Advertise this thing not as a failsafe contraceptive, but as sperm-count-reducing paternity-risk mitigation (you can probably cut your R&D costs significantly if it's not expected to be foolproof). Use an aggressive marketing campaign similar to those for beer commercials or for male deodorant sprays such as Axe (marketed as Lynx in some countries). Market it to young men as an aspirational product -- for guys who aspire to get laid a lot. The advertising copy could emphasize empowerment along the lines of "take charge and be in control of your sex life". Some edgy commercials might feature obnoxious whiny children (some European condom makers have already done this) and conniving gold-digging women, with the man getting the last laugh (unlike most commercials nowadays, which tend to portray men unfavorably). Advertise heavily in "lad magazines", sponsor extreme sports and X-Games sporting events, etc.

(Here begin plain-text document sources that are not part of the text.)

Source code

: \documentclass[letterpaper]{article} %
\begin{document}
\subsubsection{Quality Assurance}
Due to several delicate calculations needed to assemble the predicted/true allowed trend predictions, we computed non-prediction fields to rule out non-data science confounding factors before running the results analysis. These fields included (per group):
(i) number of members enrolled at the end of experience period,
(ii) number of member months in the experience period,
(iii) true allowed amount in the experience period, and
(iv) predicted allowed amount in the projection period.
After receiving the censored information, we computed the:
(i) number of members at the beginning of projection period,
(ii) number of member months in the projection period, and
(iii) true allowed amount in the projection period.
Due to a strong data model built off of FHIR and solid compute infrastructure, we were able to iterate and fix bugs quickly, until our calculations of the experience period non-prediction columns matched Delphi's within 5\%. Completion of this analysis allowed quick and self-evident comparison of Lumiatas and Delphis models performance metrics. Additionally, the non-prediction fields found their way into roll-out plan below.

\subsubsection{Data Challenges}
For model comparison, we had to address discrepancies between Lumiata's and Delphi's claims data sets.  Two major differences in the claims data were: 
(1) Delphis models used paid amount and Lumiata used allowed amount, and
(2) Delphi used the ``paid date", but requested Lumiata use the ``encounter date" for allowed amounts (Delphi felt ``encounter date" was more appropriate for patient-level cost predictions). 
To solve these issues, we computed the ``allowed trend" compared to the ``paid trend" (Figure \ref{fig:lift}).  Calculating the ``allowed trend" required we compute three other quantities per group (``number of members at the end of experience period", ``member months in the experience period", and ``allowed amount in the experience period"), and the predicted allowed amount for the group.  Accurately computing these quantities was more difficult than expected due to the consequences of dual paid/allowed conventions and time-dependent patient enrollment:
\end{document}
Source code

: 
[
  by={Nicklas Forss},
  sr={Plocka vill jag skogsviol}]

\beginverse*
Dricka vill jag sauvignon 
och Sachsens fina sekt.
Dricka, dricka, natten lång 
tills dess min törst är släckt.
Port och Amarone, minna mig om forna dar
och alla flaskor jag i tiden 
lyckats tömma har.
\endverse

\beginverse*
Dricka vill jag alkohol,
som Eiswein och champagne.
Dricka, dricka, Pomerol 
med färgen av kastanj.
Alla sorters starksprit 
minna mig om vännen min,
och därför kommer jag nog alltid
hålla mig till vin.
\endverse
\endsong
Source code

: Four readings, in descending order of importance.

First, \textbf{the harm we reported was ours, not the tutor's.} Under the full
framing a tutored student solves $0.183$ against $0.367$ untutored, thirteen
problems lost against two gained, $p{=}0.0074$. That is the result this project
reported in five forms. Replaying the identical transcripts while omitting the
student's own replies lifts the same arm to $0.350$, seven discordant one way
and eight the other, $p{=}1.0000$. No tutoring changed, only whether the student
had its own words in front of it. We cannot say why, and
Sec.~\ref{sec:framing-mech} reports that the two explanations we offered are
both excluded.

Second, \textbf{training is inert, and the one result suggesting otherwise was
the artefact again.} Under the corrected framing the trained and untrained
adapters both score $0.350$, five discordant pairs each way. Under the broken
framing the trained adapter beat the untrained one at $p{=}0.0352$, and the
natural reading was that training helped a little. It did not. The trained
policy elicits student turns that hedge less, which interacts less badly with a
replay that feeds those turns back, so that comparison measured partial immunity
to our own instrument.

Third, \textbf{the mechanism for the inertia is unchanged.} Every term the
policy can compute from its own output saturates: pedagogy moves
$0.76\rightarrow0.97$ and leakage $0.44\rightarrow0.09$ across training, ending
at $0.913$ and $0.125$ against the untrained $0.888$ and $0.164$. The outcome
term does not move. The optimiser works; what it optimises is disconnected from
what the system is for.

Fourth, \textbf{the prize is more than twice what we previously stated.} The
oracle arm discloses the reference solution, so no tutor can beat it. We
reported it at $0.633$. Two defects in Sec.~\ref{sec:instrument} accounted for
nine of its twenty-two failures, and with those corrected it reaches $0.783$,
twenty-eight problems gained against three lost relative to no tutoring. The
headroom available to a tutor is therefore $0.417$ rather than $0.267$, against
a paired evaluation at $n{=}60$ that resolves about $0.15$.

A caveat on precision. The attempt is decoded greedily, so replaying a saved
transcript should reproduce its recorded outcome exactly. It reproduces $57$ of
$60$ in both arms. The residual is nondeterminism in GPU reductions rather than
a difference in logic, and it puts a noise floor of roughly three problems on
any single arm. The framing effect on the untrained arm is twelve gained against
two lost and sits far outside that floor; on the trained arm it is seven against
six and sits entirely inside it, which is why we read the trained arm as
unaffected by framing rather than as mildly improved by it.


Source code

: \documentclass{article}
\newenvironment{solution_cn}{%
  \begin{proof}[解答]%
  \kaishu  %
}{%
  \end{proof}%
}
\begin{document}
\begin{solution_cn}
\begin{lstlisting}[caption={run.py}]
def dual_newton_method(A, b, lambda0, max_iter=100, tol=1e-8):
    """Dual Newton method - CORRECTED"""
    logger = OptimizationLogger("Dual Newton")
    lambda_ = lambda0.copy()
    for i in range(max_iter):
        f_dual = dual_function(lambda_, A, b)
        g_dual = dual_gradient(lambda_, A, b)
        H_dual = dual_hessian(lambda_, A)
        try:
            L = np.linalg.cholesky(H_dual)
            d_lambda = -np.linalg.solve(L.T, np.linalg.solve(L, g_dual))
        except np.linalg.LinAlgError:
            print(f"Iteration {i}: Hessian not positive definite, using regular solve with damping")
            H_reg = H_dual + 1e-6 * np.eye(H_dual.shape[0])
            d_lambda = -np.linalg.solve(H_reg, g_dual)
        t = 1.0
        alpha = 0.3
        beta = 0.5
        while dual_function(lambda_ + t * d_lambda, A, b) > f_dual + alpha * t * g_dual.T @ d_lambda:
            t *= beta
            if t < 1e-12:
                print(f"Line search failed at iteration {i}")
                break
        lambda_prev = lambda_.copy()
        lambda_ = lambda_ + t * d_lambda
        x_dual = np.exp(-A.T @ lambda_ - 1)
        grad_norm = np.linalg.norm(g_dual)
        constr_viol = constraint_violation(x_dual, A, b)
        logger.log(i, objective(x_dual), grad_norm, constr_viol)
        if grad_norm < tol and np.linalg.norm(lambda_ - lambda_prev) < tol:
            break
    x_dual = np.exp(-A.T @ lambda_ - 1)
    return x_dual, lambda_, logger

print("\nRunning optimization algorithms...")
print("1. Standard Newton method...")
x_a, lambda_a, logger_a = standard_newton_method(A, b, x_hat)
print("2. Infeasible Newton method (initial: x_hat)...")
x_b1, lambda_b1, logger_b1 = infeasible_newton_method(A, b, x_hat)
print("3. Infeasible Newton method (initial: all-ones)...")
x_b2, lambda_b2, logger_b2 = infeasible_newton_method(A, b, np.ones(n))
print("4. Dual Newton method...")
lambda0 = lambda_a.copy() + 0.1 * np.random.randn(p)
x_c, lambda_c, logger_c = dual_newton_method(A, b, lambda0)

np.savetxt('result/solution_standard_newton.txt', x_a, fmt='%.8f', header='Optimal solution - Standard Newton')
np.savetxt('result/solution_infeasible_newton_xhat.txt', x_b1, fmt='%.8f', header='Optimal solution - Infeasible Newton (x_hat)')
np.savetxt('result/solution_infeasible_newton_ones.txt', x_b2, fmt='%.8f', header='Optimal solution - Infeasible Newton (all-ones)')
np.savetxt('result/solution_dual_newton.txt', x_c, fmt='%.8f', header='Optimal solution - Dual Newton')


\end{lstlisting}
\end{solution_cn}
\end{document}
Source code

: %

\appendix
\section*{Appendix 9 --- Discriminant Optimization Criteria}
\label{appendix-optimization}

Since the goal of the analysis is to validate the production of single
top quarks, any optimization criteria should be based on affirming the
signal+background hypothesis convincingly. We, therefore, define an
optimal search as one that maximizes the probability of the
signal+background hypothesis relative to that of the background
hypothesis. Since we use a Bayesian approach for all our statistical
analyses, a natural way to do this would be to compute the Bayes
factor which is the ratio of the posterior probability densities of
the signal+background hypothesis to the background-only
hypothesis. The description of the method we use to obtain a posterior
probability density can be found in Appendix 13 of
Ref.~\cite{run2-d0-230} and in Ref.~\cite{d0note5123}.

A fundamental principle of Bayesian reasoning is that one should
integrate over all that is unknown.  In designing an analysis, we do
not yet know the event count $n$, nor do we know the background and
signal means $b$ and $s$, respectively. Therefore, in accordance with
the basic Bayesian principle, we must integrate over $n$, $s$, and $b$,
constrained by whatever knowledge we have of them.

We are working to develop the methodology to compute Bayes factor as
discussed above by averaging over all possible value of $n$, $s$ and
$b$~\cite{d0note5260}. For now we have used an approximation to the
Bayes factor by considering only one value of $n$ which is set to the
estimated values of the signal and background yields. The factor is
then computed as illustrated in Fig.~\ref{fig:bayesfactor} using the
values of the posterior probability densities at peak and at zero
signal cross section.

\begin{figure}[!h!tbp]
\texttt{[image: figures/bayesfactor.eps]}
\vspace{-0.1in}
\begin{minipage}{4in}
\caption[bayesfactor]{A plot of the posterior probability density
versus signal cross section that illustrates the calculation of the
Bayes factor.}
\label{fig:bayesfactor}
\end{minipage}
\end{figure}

I predict someone will make a fortune from this.
Posted by: at Apr 14, 2008 1:07:05 PM
Yeah, I'm with Comment #3. How can a man credibly signal he is taking the pill? Taking pills are costly, and most of the costs of not taking the pill are incurred by the female. While I could imagine men and women in a marriage or cohabiting relationship doing this (because then the costs of monitoring are lower), I suspect for casual sexual encounters the signalling story is much weaker.
Posted by: jason voorhees at Apr 14, 2008 1:14:51 PM
The female pill is popular because women do not want to get pregnant. Could they stop taking it because their man is? Even if he is earnest, is he reliable? (When do men refill the gas tank? Women?). More at my other blog.
Posted by: David Zetland at Apr 14, 2008 1:21:20 PM
That condom commercial is great. I'm totally there.
Posted by: liberty at Apr 14, 2008 1:29:39 PM
maybe it's different in the US than in Germany, but what is the big "price tag" everybody attaches to taking the pill?
are we actually talking about the price (which is something like 5 euro/month, which is probably less than for the same amount of condoms) or about taking the thing? or about side-effects?
i still think a male pill is a good idea - just to be sure.
(by the way, @lemmuslemmus: maybe not as the first thing to say - but if you go far enough, this question definitely comes up...)
Posted by: Finja at Apr 14, 2008 1:40:45 PM
As for STDs, presumably that can be handled the same way it's handled when women take the pill, IUD, sponges, vaginal rings, patches and/or diaphragms.
Jeffrey Deutsch,
You mean with a condom?
There are plenty of guys who would take this pill. Hell, I would now and probably would when I wasn't in a long term relationship. I, and many of my friends, am paranoid about getting "trapped" with a baby. Not to mention, this would act as a nice second form of BC (depending on the side effects), which would further reduce the odds of pregnancy. The pill isn't 100% effective, so combining two forms of BC makes it less likely. Not to mention marketing it to couples where the pill causes negative side effects to the woman (weight gain, modd swings, nausea, etc.).
Plus, as costly as the male pill would be, it would probably only cost a co-pay, as it would likely be covered by health insurance.